0 In Be Gentle/ Self-Compassion/ Shadow Work/ Transformation

Acknowledge your Shadow

The past two days for me have been super intense. I’ve cried more in the past 48 hours than I have all year. However, I’ve needed it. I am grateful. Honestly, I am. I welcome the release. I need the weight of it lifted.

It’s taken 41 years for me to allow my Shadow Self to have devotion and relevance to honor her fully and let her all the way out sometimes. She’s here, and she’s pissed.

The area we are in is simply no longer energetically sustainable, not for our hearts, not for our mental health, not for spiritual growth…not for anything. While my 5D expands inward my 3D is stagnant and frustrating. My Shadow has been trying to tell me that for months while I keep trying to make peace with my circumstances, so She eventually screamed it.

Ironically, I hadn’t discussed this in ages with my husband. I didn’t want to seem ungrateful. Apparently all my Shadow needed was to bask in his Shadow because he feels the same way.

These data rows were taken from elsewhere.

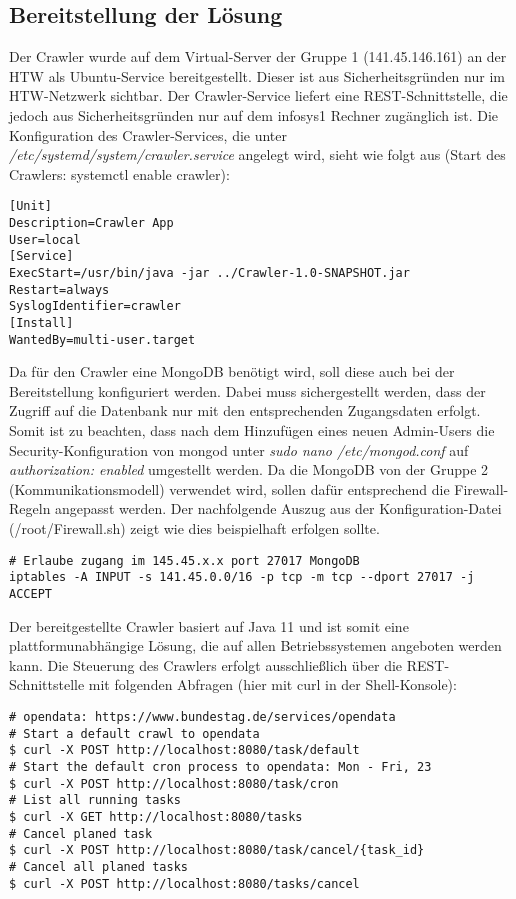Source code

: \subsection{Bereitstellung der Lösung}
Der Crawler wurde auf dem Virtual-Server der Gruppe 1 (141.45.146.161) an der HTW als Ubuntu-Service bereitgestellt. Dieser ist aus Sicherheitsgründen nur im HTW-Netzwerk sichtbar. Der Crawler-Service liefert eine REST-Schnittstelle, die jedoch aus Sicherheitsgründen nur auf dem infosys1 Rechner zugänglich ist. Die Konfiguration des Crawler-Services, die unter \textit{/etc/systemd/system/crawler.service} angelegt wird, sieht wie folgt aus (Start des Crawlers: systemctl enable crawler):
\begin{lstlisting}
[Unit]
Description=Crawler App
User=local
[Service]
ExecStart=/usr/bin/java -jar ../Crawler-1.0-SNAPSHOT.jar
Restart=always
SyslogIdentifier=crawler
[Install]
WantedBy=multi-user.target
\end{lstlisting}
Da für den Crawler eine MongoDB benötigt wird, soll diese auch bei der Bereitstellung konfiguriert werden. Dabei muss sichergestellt werden, dass der Zugriff auf die Datenbank nur mit den entsprechenden Zugangsdaten erfolgt. Somit ist zu beachten, dass nach dem Hinzufügen eines neuen Admin-Users die Security-Konfiguration von mongod unter \textit{sudo nano /etc/mongod.conf} auf \textit{authorization: enabled} umgestellt werden. Da die MongoDB von der Gruppe 2 (Kommunikationsmodell) verwendet wird, sollen dafür entsprechend die Firewall-Regeln angepasst werden. Der nachfolgende Auszug aus der Konfiguration-Datei (/root/Firewall.sh) zeigt wie dies beispielhaft erfolgen sollte.
\begin{lstlisting}
# Erlaube zugang im 145.45.x.x port 27017 MongoDB
iptables -A INPUT -s 141.45.0.0/16 -p tcp -m tcp --dport 27017 -j ACCEPT
\end{lstlisting}
Der bereitgestellte Crawler basiert auf Java 11 und ist somit eine plattformunabhängige Lösung, die auf allen Betriebssystemen angeboten werden kann. Die Steuerung des Crawlers erfolgt ausschließlich über die REST-Schnittstelle mit folgenden Abfragen (hier mit curl in der Shell-Konsole):
\begin{lstlisting}
# opendata: https://www.bundestag.de/services/opendata
# Start a default crawl to opendata
$ curl -X POST http://localhost:8080/task/default
# Start the default cron process to opendata: Mon - Fri, 23
$ curl -X POST http://localhost:8080/task/cron
# List all running tasks
$ curl -X GET http://localhost:8080/tasks 
# Cancel planed task
$ curl -X POST http://localhost:8080/task/cancel/{task_id}
# Cancel all planed tasks
$ curl -X POST http://localhost:8080/tasks/cancel
\end{lstlisting}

A quiet man articulated the pain I couldn’t find the words for as I realized he too carried it. We made a horrible mistake moving to WA. Both of us looked at the other in shame and found a glimmer of hope as we realized our pain wasn’t solitary. I stood there andd suddenly realized I’m forming a spiritual connection with soul that doesn’t acknowledge his spirituality. So there’s still expansion even in the darkness.

We long for home, we miss comfort, warmth, sweetness, ease, and space…room to breathe. What we long for doesn’t exist where we are, and there is just no way to create an entirely culture that fits. We feel locked in a totally futile pattern surrounded by absolute apathy.

Our Shadow sides needed to be seen and heard and not just held individually but held by each other.

Pray for me and my family as we manifest a way back home to NC. All while we hold space for 10 months of Kindergarten here and what’s best for our child yet not absolutely breaking on the inside of ourselves. It seems the Universe wants to keep us here for awhile and we don’t understand or want that but are diligently trying to hang on, gracefully.

I post things like this so you don’t just get my highlight reel. There are very few authentic and unfiltered people left in this world and I long to be one. I love and am loved by many an authentic soul in this space. Most of the time, emotionally, I am up or at least even and balanced and I care enough about myself and you to show you when I am not.

Sending so much love and humbly asking for it back

0 In Acceptance/ Be Gentle/ Compassion/ Devotion

Let Devotion Carry You

Devotion will carry you farther than discipline ever will.

Devotion is something you get to do, you choose to do, you enjoy doing. 

Devotion is seeing life as an exquisite privilege.

You can find joy in the most mundane of tasks if you CHOOSE to. 

Discipline, for me, requires me to stay on task for something I am forcing.

Devotion is the heart, discipline is the mind telling the heart what it needs to do.

All of last year, I kept a rigid meditation schedule. I can count the number of times I slept past 5:00am last year on one hand. I turned my practice into something I HAD to do. I would feel like crap if I didn’t have time to keep my rigid routine, and I completely lacked compassion towards myself if I missed my routine. 

Life happens! Kids get sick, you’re tired, energy fluctuates. Your frequency changes. I’m not a Sage in a cave. I’m a Mama, Wifey and Entrepreneur. Everyday is different. Hard plans don’t work for me.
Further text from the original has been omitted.